[[ PROVIDED RECORDS open ]]

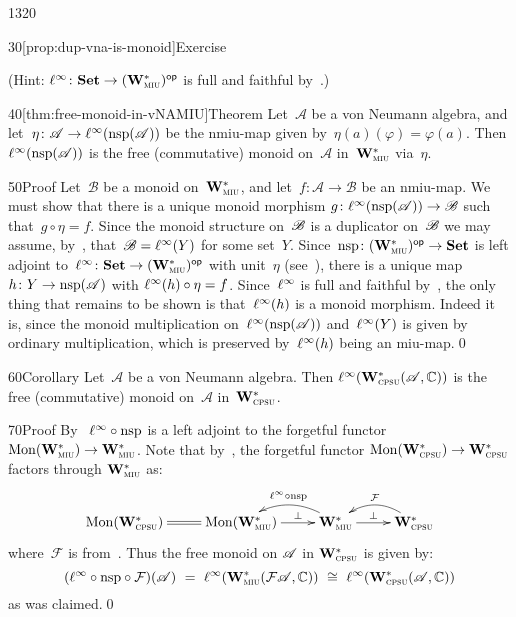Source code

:\begin{parsec}{1320}
\begin{point}{30}[prop:dup-vna-is-monoid]{Exercise}
\begin{enumerate}
(Hint: $\ell^\infty\colon \mathbf{Set}\to {(\mathbf{W}^*_{\text{\textsc{miu}}})}{^{\mathsf{op}}}$ is full and faithful
by~.)
\end{enumerate}
\spacingfix%
\end{point}%
\begin{point}{40}[thm:free-monoid-in-vNAMIU]{Theorem}%
Let~$\mathscr{A}$
be a von Neumann algebra,
and let~$\eta\colon \mathscr{A}\to\ell^\infty(\mathrm{nsp}(\mathscr{A}))$
be the nmiu-map
given by~$\eta(a)(\varphi)= \varphi(a)$.
Then $\ell^\infty(\mathrm{nsp}(\mathscr{A}))$
is the free (commutative) monoid
on~$\mathscr{A}$
in~$\mathbf{W}^*_{\text{\textsc{miu}}}$ via~$\eta$.
\begin{point}{50}{Proof}%
Let~$\mathscr{B}$
be a monoid 
on~$\mathbf{W}^*_{\text{\textsc{miu}}}$,
and let~$f\colon \mathscr{A}\to\mathscr{B}$
be an nmiu-map.
We must show that
there is a unique
monoid morphism
$g\colon \ell^\infty(\mathrm{nsp}(\mathscr{A}))
\rightarrow \mathscr{B}$
such that~$g\circ \eta = f$.
Since the monoid structure on~$\mathscr{B}$
is a duplicator on~$\mathscr{B}$
we may assume,
by~,
that~$\mathscr{B}=\ell^\infty(Y)$
for some set~$Y$.
Since~$\mathrm{nsp}\colon {(\mathbf{W}^*_{\text{\textsc{miu}}})}{^{\mathsf{op}}}\to \mathbf{Set}$
is left adjoint
to~$\ell^\infty\colon \mathbf{Set} \to {(\mathbf{W}^*_{\text{\textsc{miu}}})}{^{\mathsf{op}}}$
with unit~$\eta$ (see~),
there is a unique map $h\colon Y\to \mathrm{nsp}(\mathscr{A})$
with $\ell^\infty(h)\circ \eta = f$.
Since~$\ell^\infty$ is full and faithful
by~,
the only thing that remains to be shown is that~$\ell^\infty(h)$
is a monoid morphism.
Indeed it is,
since the monoid multiplication
on~$\ell^\infty(\mathrm{nsp}(\mathscr{A}))$
and~$\ell^\infty(Y)$
is given by ordinary multiplication,
which is preserved by~$\ell^\infty(h)$ being an miu-map.\qed
\end{point}
\end{point}
\begin{point}{60}{Corollary}
Let~$\mathscr{A}$
be a von Neumann algebra.
Then $\ell^\infty(\mathbf{W}^*_{\text{\textsc{cpsu}}}(\mathscr{A},\mathbb{C}))$
is the free (commutative) monoid
on~$\mathscr{A}$ in~$\mathbf{W}^*_{\text{\textsc{cpsu}}}$.%
\begin{point}{70}{Proof}
By~
$\ell^\infty\circ\mathrm{nsp}$ is a left adjoint to
the forgetful functor $\mathrm{Mon}(\mathbf{W}^*_{\text{\textsc{miu}}})\to\mathbf{W}^*_{\text{\textsc{miu}}}$.
Note that
by~,
the forgetful functor $\mathrm{Mon}(\mathbf{W}^*_{\text{\textsc{cpsu}}})\to\mathbf{W}^*_{\text{\textsc{cpsu}}}$
factors through $\mathbf{W}^*_{\text{\textsc{miu}}}$ as:
\[
\xymatrix{
\Mon(\W{cpsu})
\ar@{=}[r]
&
\Mon(\W{miu})
\ar[r]^-{\bot}&
\ar@/_3ex/[l]_{\linf\circ\nsp}
\W{miu}
\ar@{->}[r]^-{\bot}&
\ar@/_3ex/[l]_{\mathcal{F}}
\W{cpsu}
}
\]
where~$\mathcal{F}$ is from~.
Thus the free monoid on $\mathscr{A}$ in $\mathbf{W}^*_{\text{\textsc{cpsu}}}$ is given by:
\[
(\linf\circ\nsp\circ\mathcal{F})(\scrA)
\ =\ 
\linf(\W{miu}(\mathcal{F}\scrA,\C))
\ \cong\ 
\linf(\W{cpsu}(\scrA,\C))
\]
as was claimed.\qed
\end{point}
\end{point}
\end{parsec}
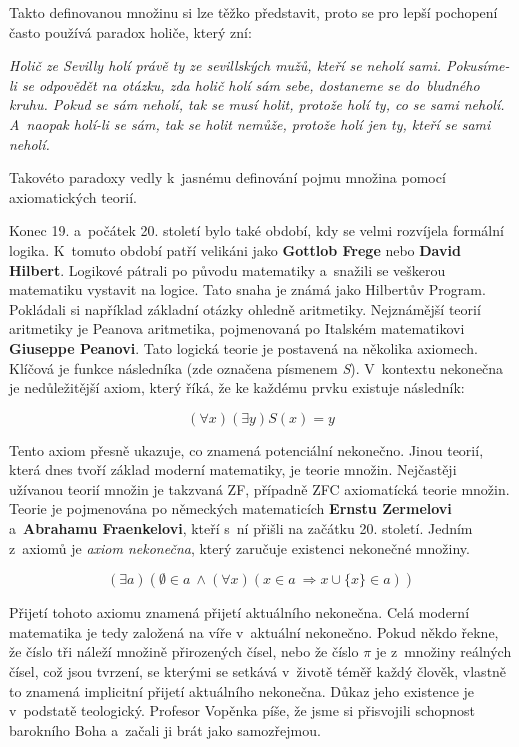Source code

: \documentclass[czech]{article}
\begin{document}
Takto definovanou množinu si lze těžko představit, proto se pro lepší pochopení často používá paradox holiče, který zní:

\begin{flushleft}
\textit{Holič ze Sevilly holí právě ty ze sevillských mužů, kteří se neholí sami. Pokusíme-li se odpovědět na otázku, zda holič holí sám sebe, dostaneme se do~bludného kruhu. Pokud se sám neholí, tak se musí holit, protože holí ty, co se sami neholí. A~naopak holí-li se sám, tak se holit nemůže, protože holí jen ty, kteří se sami neholí.}
\end{flushleft}

Takovéto paradoxy vedly k~jasnému definování pojmu množina pomocí axiomatických teorií.

Konec 19. a~počátek 20. století bylo také období, kdy se velmi rozvíjela formální logika. K~tomuto období patří velikáni jako \textbf{Gottlob Frege} nebo \textbf{David Hilbert}. Logikové pátrali po původu matematiky a~snažili se veškerou matematiku vystavit na logice. Tato snaha je známá jako Hilbertův Program.\cite{hilbert_program} Pokládali si například základní otázky ohledně aritmetiky. Nejznámější teorií aritmetiky je Peanova aritmetika, pojmenovaná po Italském matematikovi \textbf{Giuseppe Peanovi}.\cite{peano}
Tato logická teorie je postavená na několika axiomech. Klíčová je funkce následníka (zde označena písmenem \textit{S}). V~kontextu nekonečna je nedůležitější axiom, který říká, že ke každému prvku existuje následník:

\[
(\forall x) (\exists y ) S(x) = y
\]

Tento axiom přesně ukazuje, co znamená potenciální nekonečno. Jinou teorií, která dnes tvoří základ moderní matematiky, je teorie množin. Nejčastěji užívanou teorií množin je takzvaná ZF, případně ZFC axiomatícká teorie množin. Teorie je pojmenována po německých matematicích \textbf{Ernstu Zermelovi} a~\textbf{Abrahamu Fraenkelovi}, kteří s~ní přišli na začátku 20. století. Jedním z~axiomů je \textit{axiom nekonečna}, který zaručuje existenci nekonečné množiny.

\[
(\exists a)(\emptyset \in a~\land (\forall x)(x \in a~\Longrightarrow x \cup \{ x \} \in a))
\]

Přijetí tohoto axiomu znamená přijetí aktuálního nekonečna.
Celá moderní matematika je tedy založená na víře v~aktuální nekonečno.
Pokud někdo řekne, že číslo tři náleží množině přirozených čísel, nebo že číslo $\pi$ je z~množiny reálných čísel, což jsou tvrzení, se kterými se setkává v~životě téměř každý člověk, vlastně to znamená implicitní přijetí aktuálního nekonečna. Důkaz jeho existence je v~podstatě teologický.
Profesor Vopěnka píše, že jsme si přisvojili schopnost barokního Boha a~začali ji brát jako samozřejmou.\cite{vopenka}
\end{document}
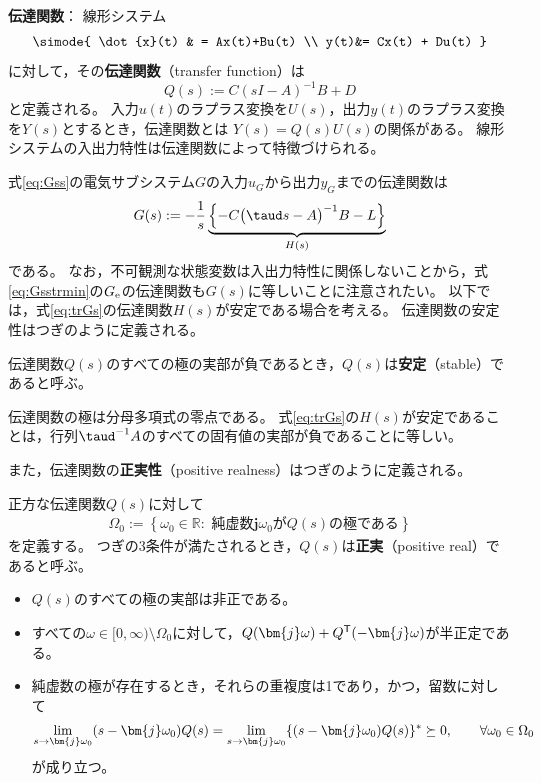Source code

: \documentclass[tombow,dvipdfmx]{corona-a5-1.1}
\begin{document}
\begin{COLUMN}
\noindent \textbf{伝達関数}：
線形システム
\begin{align*}
\simode{
\dot{x}(t) & = Ax(t)+Bu(t) \\
y(t)&= Cx(t) + Du(t)
}
\end{align*}
に対して，その\textbf{伝達関数}（transfer function）は
\[
Q(s):=C(sI-A)^{-1}B +D
\]
と定義される。
入力$u(t)$のラプラス変換を$U(s)$，出力$y(t)$のラプラス変換を$Y(s)$とするとき，伝達関数とは
$Y(s)=Q(s)U(s)$の関係がある。
線形システムの入出力特性は伝達関数によって特徴づけられる。
\end{COLUMN}


式\ref{eq:Gss}の電気サブシステム$G$の入力$u_G$から出力$y_G$までの伝達関数は
\begin{align}\label{eq:trGs}
G(s) :=  - \frac{1}{s} 
\underbrace{
\left\{ -C \bigl( \taud s -A \bigr)^{-1} B - L \right\}
}_{H(s)}
\end{align}
である。
なお，不可観測な状態変数は入出力特性に関係しないことから，式\ref{eq:Gsstrmin}の$G_{\rm e}$の伝達関数も$G(s)$に等しいことに注意されたい。
以下では，式\ref{eq:trGs}の伝達関数$H(s)$が安定である場合を考える。
伝達関数の安定性はつぎのように定義される。

\begin{定義}[伝達関数の安定性]\label{def:trsta}
伝達関数$Q(s)$のすべての極の実部が負であるとき，$Q(s)$は\textbf{安定}（stable）であると呼ぶ。
\end{定義}

伝達関数の極は分母多項式の零点である。
式\ref{eq:trGs}の$H(s)$が安定であることは，行列$\taud^{-1}A$のすべての固有値の実部が負であることに等しい。

また，伝達関数の\textbf{正実性}（positive realness）はつぎのように定義される。

\begin{定義}[伝達関数の正実性]\label{def:trpf}
正方な伝達関数$Q(s)$に対して
\begin{align}\label{eq:defOm0}
\Omega_0 := \left\{
\omega_0 \in \mathbb{R}: 
\mbox{ 純虚数$\bm{j} \omega_0$が$Q(s)$の極である}
\right\}
\end{align}
を定義する。
つぎの3条件が満たされるとき，$Q(s)$は\textbf{正実}（positive real）であると呼ぶ。
\begin{itemize}
\item $Q(s)$のすべての極の実部は非正である。
\item すべての$\omega \in [0,\infty)\setminus \Omega_0$に対して，$Q(\bm{j} \omega) + Q^{\sf T}(-\bm{j} \omega)$が半正定である。
\item 純虚数の極が存在するとき，それらの重複度は1であり，かつ，留数に対して
\begin{align*}
\lim_{s \rightarrow \bm{j} \omega_0} (s-\bm{j} \omega_0) Q(s) = \lim_{s\rightarrow \bm{j} \omega_0} \{ (s-\bm{j} \omega_0) Q(s)\}^{\sf *}\succeq 0
,\qquad
\forall \omega_0 \in \Omega_0
\end{align*}
が成り立つ。
\end{itemize}
\end{定義}
\end{document}

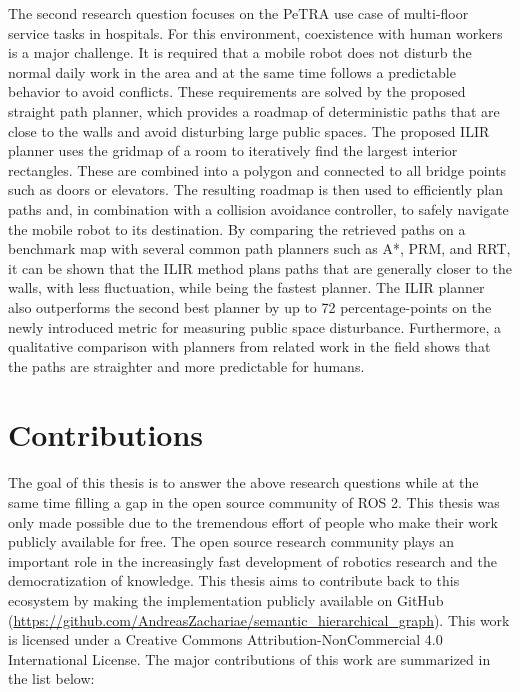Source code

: The second research question focuses on the PeTRA use case of multi-floor service tasks in hospitals. For this environment, coexistence with human workers is a major challenge. It is required that a mobile robot does not disturb the normal daily work in the area and at the same time follows a predictable behavior to avoid conflicts. These requirements are solved by the proposed straight path planner, which provides a roadmap of deterministic paths that are close to the walls and avoid disturbing large public spaces. The proposed ILIR planner uses the gridmap of a room to iteratively find the largest interior rectangles. These are combined into a polygon and connected to all bridge points such as doors or elevators. The resulting roadmap is then used to efficiently plan paths and, in combination with a collision avoidance controller, to safely navigate the mobile robot to its destination. By comparing the retrieved paths on a benchmark map with several common path planners such as A*, PRM, and RRT, it can be shown that the ILIR method plans paths that are generally closer to the walls, with less fluctuation, while being the fastest planner. The ILIR planner also outperforms the second best planner by up to 72 percentage-points on the newly introduced metric for measuring public space disturbance. Furthermore, a qualitative comparison with planners from related work in the field shows that the paths are straighter and more predictable for humans.

\section{Contributions}
\label{sec:Contributions}
The goal of this thesis is to answer the above research questions while at the same time filling a gap in the open source community of ROS 2. This thesis was only made possible due to the tremendous effort of people who make their work publicly available for free. The open source research community plays an important role in the increasingly fast development of robotics research and the democratization of knowledge. This thesis aims to contribute back to this ecosystem by making the implementation publicly available on GitHub (\url{https://github.com/AndreasZachariae/semantic_hierarchical_graph}). This work is licensed under a Creative Commons Attribution-NonCommercial 4.0 International License. The major contributions of this work are summarized in the list below:

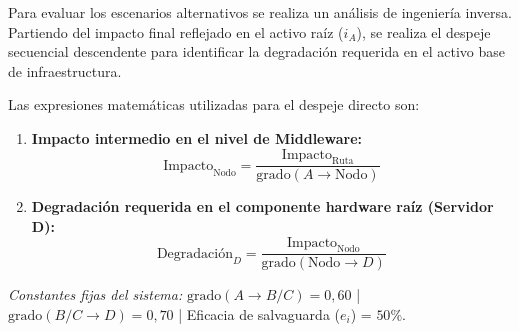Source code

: \documentclass[11pt,a4paper]{article}
\begin{document}
Para evaluar los escenarios alternativos se realiza un análisis de ingeniería inversa. Partiendo del impacto final reflejado en el activo raíz ($i_A$), se realiza el despeje secuencial descendente para identificar la degradación requerida en el activo base de infraestructura.

Las expresiones matemáticas utilizadas para el despeje directo son:
\begin{enumerate}
    \item \textbf{Impacto intermedio en el nivel de Middleware:} 
    \[ \text{Impacto}_{\text{Nodo}} = \frac{\text{Impacto}_{\text{Ruta}}}{\text{grado}(A \rightarrow \text{Nodo})} \]
    \item \textbf{Degradación requerida en el componente hardware raíz (Servidor D):} 
    \[ \text{Degradación}_D = \frac{\text{Impacto}_{\text{Nodo}}}{\text{grado}(\text{Nodo} \rightarrow D)} \]
\end{enumerate}
\textit{Constantes fijas del sistema:} $\text{grado}(A \rightarrow B/C) = 0,60$ | $\text{grado}(B/C \rightarrow D) = 0,70$ | Eficacia de salvaguarda ($e_i$) = $50\%$.

\vspace{0.3cm}
\end{document}

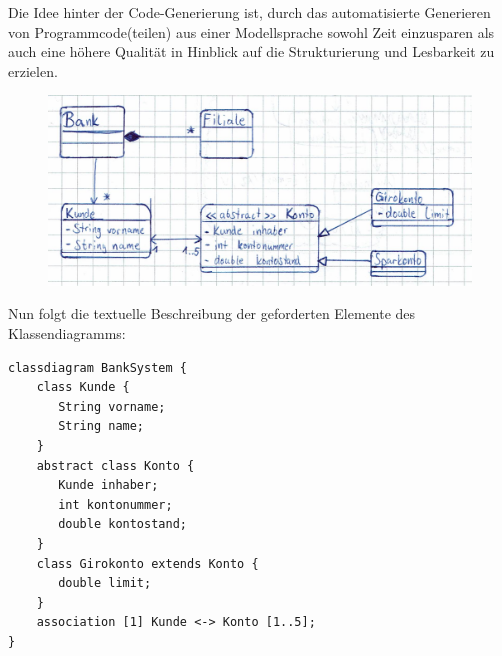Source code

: Die Idee hinter der Code-Generierung ist, durch das automatisierte Generieren von Programmcode(teilen) aus
einer Modellsprache sowohl Zeit einzusparen als auch eine höhere Qualität in Hinblick auf die Strukturierung und Lesbarkeit zu erzielen.


\begin{figure}[h]
  \centering
  \includegraphics{3b_classdiag}
\end{figure}


\begin{minipage}{\linewidth}
Nun folgt die textuelle Beschreibung der geforderten Elemente des Klassendiagramms:\\
\begin{lstlisting}
classdiagram BankSystem {
    class Kunde {
       String vorname;
       String name;
    }
    abstract class Konto {
       Kunde inhaber;
       int kontonummer;
       double kontostand;
    }
    class Girokonto extends Konto {
       double limit;
    }
    association [1] Kunde <-> Konto [1..5];
}
\end{lstlisting}
\end{minipage}
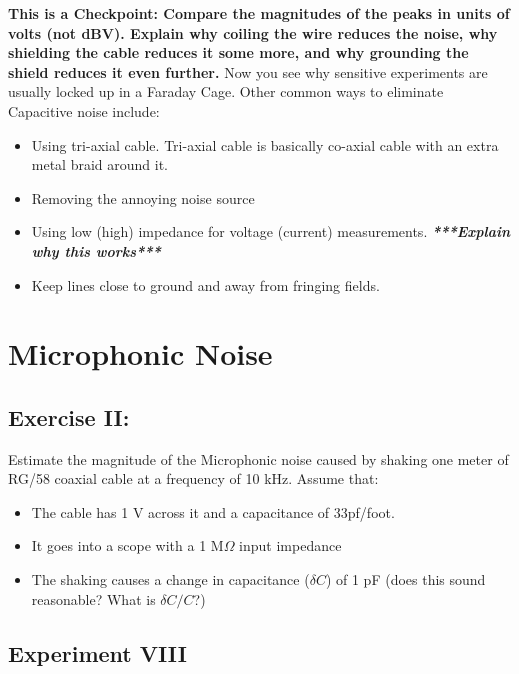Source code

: \documentclass{../lab}
\begin{document}
\textbf{This is a Checkpoint: Compare the magnitudes of the peaks in units of volts (not dBV). Explain why coiling the wire reduces the noise, why shielding the cable reduces it some more, and why grounding the shield reduces it even further.}
Now you see why sensitive experiments are usually locked up in a Faraday Cage. Other common ways to eliminate Capacitive noise include:

\begin{itemize}
    \item Using tri-axial cable. Tri-axial cable is basically co-axial cable with an extra metal braid around it.

    \item Removing the annoying noise source

    \item Using low (high) impedance for voltage (current) measurements. \emph{\textbf{***Explain why this works***}}

    \item Keep lines close to ground and away from fringing fields.

\end{itemize}

\section{Microphonic Noise}

\subsection{Exercise II:}

Estimate the magnitude of the Microphonic noise caused by shaking one meter of RG/58 coaxial cable at a frequency of 10 kHz. Assume that:

\begin{itemize}
    \item The cable has 1 V across it and a capacitance of 33pf/foot.

    \item It goes into a scope with a 1 M$\Omega$ input impedance

    \item The shaking causes a change in capacitance ($\delta C$) of 1 pF (does this sound reasonable? What is $\delta C/C$?)

\end{itemize}

\subsection{Experiment VIII}
\end{document}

[[ PROVIDED RECORDS closed ]]

**ASSIGNMENT**
In the records above, find the line containing "be the nmiu-map" and output every line from the first through that one, exactly, omitting pictures.

**ANSWER AREA**
Source code

:\begin{parsec}{1320}
\begin{point}{30}[prop:dup-vna-is-monoid]{Exercise}
\begin{enumerate}
(Hint: $\ell^\infty\colon \mathbf{Set}\to {(\mathbf{W}^*_{\text{\textsc{miu}}})}{^{\mathsf{op}}}$ is full and faithful
by~.)
\end{enumerate}
\spacingfix%
\end{point}%
\begin{point}{40}[thm:free-monoid-in-vNAMIU]{Theorem}%
Let~$\mathscr{A}$
be a von Neumann algebra,
and let~$\eta\colon \mathscr{A}\to\ell^\infty(\mathrm{nsp}(\mathscr{A}))$
be the nmiu-map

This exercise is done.